**Description of the task:** Look through the records, and wherever the string "effecten" turns up, copy out that line.

Dataset entries:
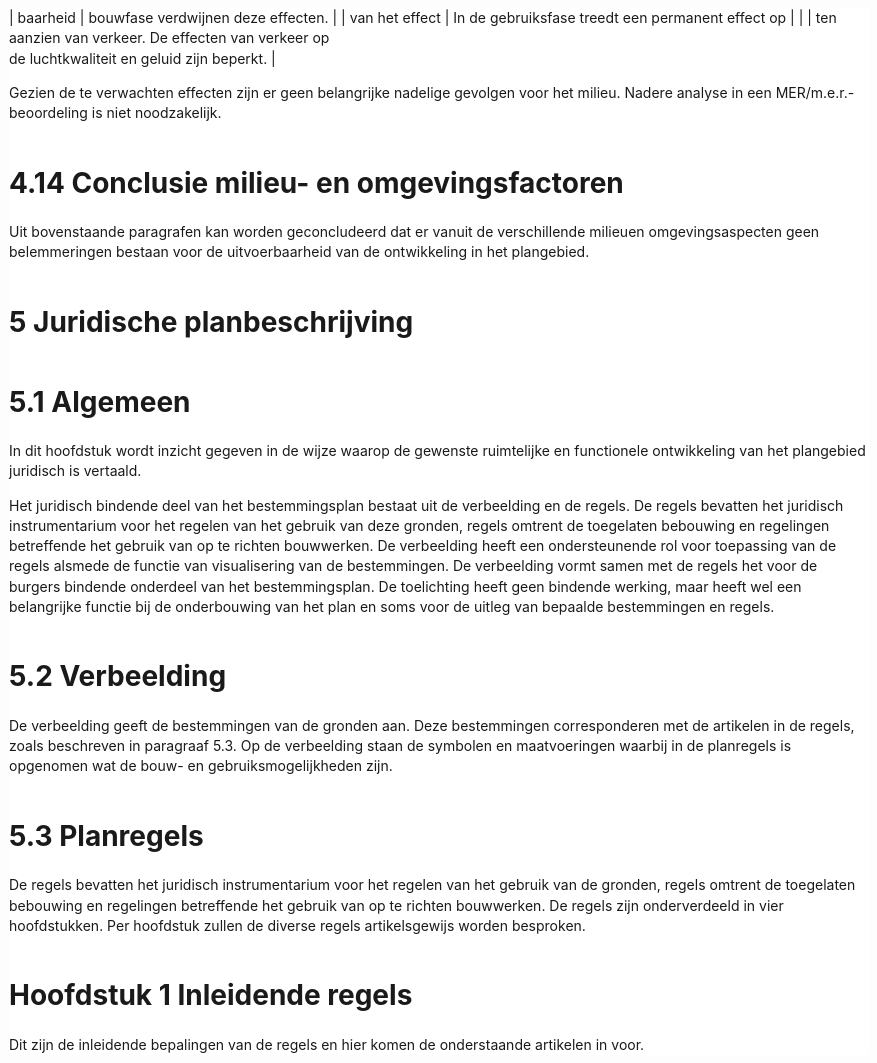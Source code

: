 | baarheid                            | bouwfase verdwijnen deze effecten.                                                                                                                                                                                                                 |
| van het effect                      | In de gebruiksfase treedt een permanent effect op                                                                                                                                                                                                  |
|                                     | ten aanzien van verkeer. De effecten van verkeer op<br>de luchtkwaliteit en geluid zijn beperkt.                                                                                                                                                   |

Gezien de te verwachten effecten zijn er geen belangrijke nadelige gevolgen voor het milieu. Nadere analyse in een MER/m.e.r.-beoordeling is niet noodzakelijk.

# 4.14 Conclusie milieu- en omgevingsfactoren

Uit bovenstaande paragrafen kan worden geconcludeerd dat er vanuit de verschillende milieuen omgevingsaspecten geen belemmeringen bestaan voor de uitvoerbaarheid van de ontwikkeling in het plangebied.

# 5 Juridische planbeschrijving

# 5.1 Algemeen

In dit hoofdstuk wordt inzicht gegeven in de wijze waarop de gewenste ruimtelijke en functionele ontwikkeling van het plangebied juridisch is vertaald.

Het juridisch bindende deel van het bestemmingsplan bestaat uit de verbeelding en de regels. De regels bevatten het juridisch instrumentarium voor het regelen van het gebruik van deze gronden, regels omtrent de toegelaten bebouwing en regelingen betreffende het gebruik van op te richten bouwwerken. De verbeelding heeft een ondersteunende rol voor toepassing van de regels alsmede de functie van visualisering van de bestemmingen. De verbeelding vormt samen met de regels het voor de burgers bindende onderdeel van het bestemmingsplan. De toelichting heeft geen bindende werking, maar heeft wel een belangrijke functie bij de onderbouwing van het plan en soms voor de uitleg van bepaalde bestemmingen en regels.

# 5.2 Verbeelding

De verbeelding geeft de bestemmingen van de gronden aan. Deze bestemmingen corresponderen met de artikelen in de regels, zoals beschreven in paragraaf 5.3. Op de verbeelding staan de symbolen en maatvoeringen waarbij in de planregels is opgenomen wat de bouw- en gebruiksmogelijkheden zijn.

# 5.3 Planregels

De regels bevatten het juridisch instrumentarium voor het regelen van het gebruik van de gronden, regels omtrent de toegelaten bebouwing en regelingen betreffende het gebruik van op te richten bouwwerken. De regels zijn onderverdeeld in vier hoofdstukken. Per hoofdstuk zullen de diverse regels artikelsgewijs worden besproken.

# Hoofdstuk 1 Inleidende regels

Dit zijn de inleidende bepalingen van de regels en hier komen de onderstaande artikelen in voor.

**Task answer:**
: | baarheid                            | bouwfase verdwijnen deze effecten.                                                                                                                                                                                                                 |
|                                     | ten aanzien van verkeer. De effecten van verkeer op<br>de luchtkwaliteit en geluid zijn beperkt.                                                                                                                                                   |
Gezien de te verwachten effecten zijn er geen belangrijke nadelige gevolgen voor het milieu. Nadere analyse in een MER/m.e.r.-beoordeling is niet noodzakelijk.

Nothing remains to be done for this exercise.